PROBLEM REQUIREMENTS.
Pull every line that holds the word "error" from the entries.

EXERCISE DATA.
----------

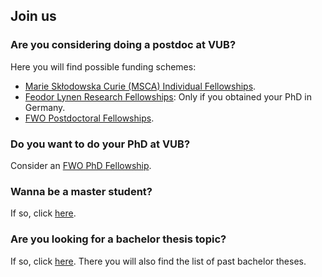 ## Join us

### Are you considering doing a __postdoc__ at VUB? 

Here you will find possible funding schemes: 
* [Marie Skłodowska Curie (MSCA) Individual Fellowships](https://marie-sklodowska-curie-actions.ec.europa.eu/actions/postdoctoral-fellowships).
* [Feodor Lynen Research Fellowships](https://www.humboldt-foundation.de/en/apply/sponsorship-programmes/feodor-lynen-research-fellowship): Only if you obtained your PhD in Germany.
* [FWO Postdoctoral Fellowships](https://www.fwo.be/en/fellowships-funding/postdoctoral-fellowships/).

### Do you want to do your __PhD__ at VUB?  

Consider an [FWO PhD Fellowship](https://www.fwo.be/en/fellowships-funding/phd-fellowships/). 

### Wanna be a master student? 

If so, click [here](https://leandrovendramin.org/master.html).

### Are you looking for a bachelor thesis topic? 

If so, click [here](https://leandrovendramin.org/bachelor.html). There you will also find the list of past bachelor theses. 
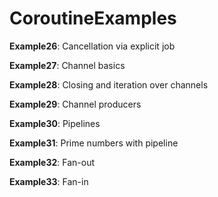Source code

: # CoroutineExamples

**Example26**: Cancellation via explicit job

**Example27**: Channel basics

**Example28**: Closing and iteration over channels

**Example29**: Channel producers

**Example30**: Pipelines

**Example31**: Prime numbers with pipeline

**Example32**: Fan-out

**Example33**: Fan-in
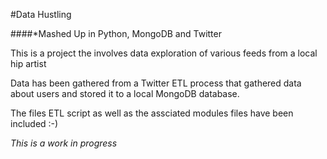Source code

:#Data Hustling

####*Mashed Up in Python, MongoDB and Twitter

This is a project the involves data exploration of various feeds from a local hip artist

Data has been gathered from a Twitter ETL process that gathered data about users and stored it to a local MongoDB database. 

The files ETL script as well as the assciated modules files have been included :-)

*This is a work in progress*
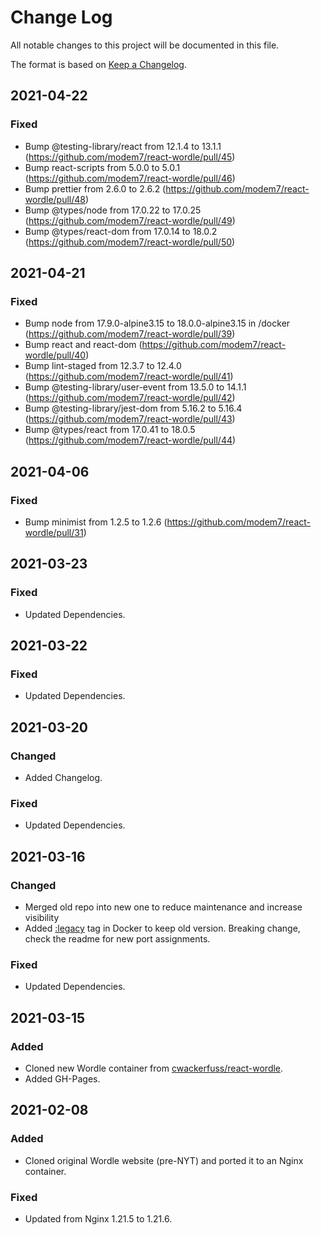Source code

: 
# Change Log
All notable changes to this project will be documented in this file.
 
The format is based on [Keep a Changelog](http://keepachangelog.com/).

## 2021-04-22

### Fixed
- Bump @testing-library/react from 12.1.4 to 13.1.1 (https://github.com/modem7/react-wordle/pull/45)
- Bump react-scripts from 5.0.0 to 5.0.1 (https://github.com/modem7/react-wordle/pull/46)
- Bump prettier from 2.6.0 to 2.6.2 (https://github.com/modem7/react-wordle/pull/48)
- Bump @types/node from 17.0.22 to 17.0.25 (https://github.com/modem7/react-wordle/pull/49)
- Bump @types/react-dom from 17.0.14 to 18.0.2 (https://github.com/modem7/react-wordle/pull/50)

## 2021-04-21

### Fixed
- Bump node from 17.9.0-alpine3.15 to 18.0.0-alpine3.15 in /docker (https://github.com/modem7/react-wordle/pull/39)
- Bump react and react-dom (https://github.com/modem7/react-wordle/pull/40)
- Bump lint-staged from 12.3.7 to 12.4.0 (https://github.com/modem7/react-wordle/pull/41)
- Bump @testing-library/user-event from 13.5.0 to 14.1.1 (https://github.com/modem7/react-wordle/pull/42)
- Bump @testing-library/jest-dom from 5.16.2 to 5.16.4 (https://github.com/modem7/react-wordle/pull/43)
- Bump @types/react from 17.0.41 to 18.0.5 (https://github.com/modem7/react-wordle/pull/44)

## 2021-04-06

### Fixed
- Bump minimist from 1.2.5 to 1.2.6 (https://github.com/modem7/react-wordle/pull/31)

## 2021-03-23

### Fixed
- Updated Dependencies.

## 2021-03-22

### Fixed
- Updated Dependencies.

## 2021-03-20

### Changed
- Added Changelog.

### Fixed
- Updated Dependencies.

## 2021-03-16

### Changed
- Merged old repo into new one to reduce maintenance and increase visibility
- Added [:legacy](https://hub.docker.com/layers/modem7/wordle/legacy/images/sha256-a438e949fac97d769d747aaf0a819fe467fc20f425a46a3561a8679752bb023f?context=explore) tag in Docker to keep old version. Breaking change, check the readme for new port assignments. 

### Fixed
- Updated Dependencies.

## 2021-03-15

### Added
- Cloned new Wordle container from [cwackerfuss/react-wordle](https://github.com/cwackerfuss/react-wordle).
- Added GH-Pages.
  
## 2021-02-08
 
### Added
- Cloned original Wordle website (pre-NYT) and ported it to an Nginx container.
  
### Fixed
- Updated from Nginx 1.21.5 to 1.21.6.
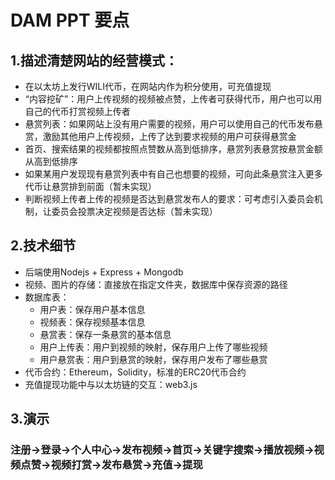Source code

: # DAM PPT 要点

## 1.描述清楚网站的经营模式：

* 在以太坊上发行WILI代币，在网站内作为积分使用，可充值提现
* “内容挖矿”：用户上传视频的视频被点赞，上传者可获得代币，用户也可以用自己的代币打赏视频上传者
* 悬赏列表：如果网站上没有用户需要的视频，用户可以使用自己的代币发布悬赏，激励其他用户上传视频，上传了达到要求视频的用户可获得悬赏金
* 首页、搜索结果的视频都按照点赞数从高到低排序，悬赏列表悬赏按悬赏金额从高到低排序
* 如果某用户发现现有悬赏列表中有自己也想要的视频，可向此条悬赏注入更多代币让悬赏排到前面（暂未实现）
* 判断视频上传者上传的视频是否达到悬赏发布人的要求：可考虑引入委员会机制，让委员会投票决定视频是否达标（暂未实现）

## 2.技术细节

* 后端使用Nodejs + Express + Mongodb
* 视频、图片的存储：直接放在指定文件夹，数据库中保存资源的路径
* 数据库表：
  * 用户表：保存用户基本信息
  * 视频表：保存视频基本信息
  * 悬赏表：保存一条悬赏的基本信息
  * 用户上传表：用户到视频的映射，保存用户上传了哪些视频
  * 用户悬赏表：用户到悬赏的映射，保存用户发布了哪些悬赏
* 代币合约：Ethereum，Solidity，标准的ERC20代币合约
* 充值提现功能中与以太坊链的交互：web3.js

## 3.演示

### 注册->登录->个人中心->发布视频->首页->关键字搜索->播放视频->视频点赞->视频打赏->发布悬赏->充值->提现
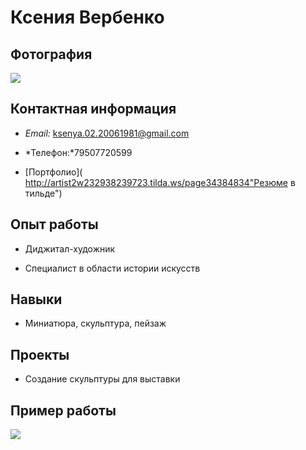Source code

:# Ксения Вербенко
## Фотография
![](![image](https://github.com/user-attachments/assets/9b3ea25f-01b7-4d8e-aa71-ed9e745909dd)
)
## Контактная информация

* *Email:* <ksenya.02.20061981@gmail.com>

* *Телефон:*79507720599
* [Портфолио]( http://artist2w232938239723.tilda.ws/page34384834"Резюме в тильде")

## Опыт работы

* Диджитал-художник

* Специалист в области истории искусств

## Навыки

* Миниатюра, скульптура, пейзаж

## Проекты

* Создание скульптуры для выставки
## Пример работы
![](https://cs2.livemaster.ru/storage/9b/0c/dc87d0ba993ef337aa3a730c764i--kartiny-i-panno-kartina-roza-risunok-rozy-seryj-belyj-grafika-.jpg)


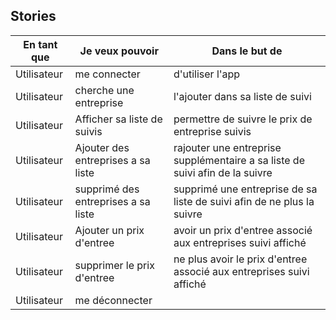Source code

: ## Stories

|En tant que|Je veux pouvoir| Dans le but de|
|---|---|---|
|Utilisateur| me connecter | d'utiliser l'app |
|Utilisateur| cherche une entreprise | l'ajouter dans sa liste de suivi |
|Utilisateur| Afficher sa liste de suivis | permettre de suivre le prix de entreprise suivis |
|Utilisateur| Ajouter des entreprises a sa liste | rajouter une entreprise supplémentaire a sa liste de suivi afin de la suivre |
|Utilisateur| supprimé des entreprises a sa liste | supprimé une entreprise de sa liste de suivi afin de ne plus la suivre |
|Utilisateur| Ajouter un prix d'entree | avoir un prix d'entree associé aux entreprises suivi affiché |
|Utilisateur| supprimer le prix d'entree | ne plus avoir le prix d'entree associé aux entreprises suivi affiché |
|Utilisateur| me déconnecter | 


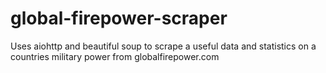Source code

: # global-firepower-scraper
Uses aiohttp and beautiful soup to scrape a useful data and statistics on a countries military power from globalfirepower.com
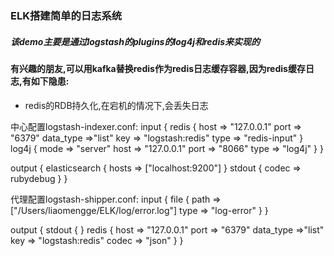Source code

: ### ELK搭建简单的日志系统
##### 该demo主要是通过logstash的plugins的log4j和redis来实现的

#### 有兴趣的朋友,可以用kafka替换redis作为redis日志缓存容器,因为redis缓存日志,有如下隐患:
* redis的RDB持久化,在宕机的情况下,会丢失日志

中心配置logstash-indexer.conf:
input {
 	redis {
		host 		=> "127.0.0.1"
		port		=> "6379"
		data_type 	=>"list"
		key 		=> "logstash:redis"
		type 		=> "redis-input"
	}
	log4j {
         mode    => "server"
         host     => "127.0.0.1"
         port     => "8066"
         type     => "log4j"
    }
}

output {
	elasticsearch { 
        hosts	=> ["localhost:9200"]
	}
	stdout { 
		codec => rubydebug 
	}
}

代理配置logstash-shipper.conf:
input {
  file {
    path  => ["/Users/liaomengge/ELK/log/error.log"]
    type    => "log-error"
  }
}

output {
  stdout {
  }
  redis {
    host    => "127.0.0.1"
    port    => "6379"
    data_type   =>"list"
    key     => "logstash:redis"
    codec   => "json"
  }
}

----------

OUTPUT OF THE TASK.
    path  => ["/Users/liaomengge/ELK/log/error.log"]
    type    => "log-error"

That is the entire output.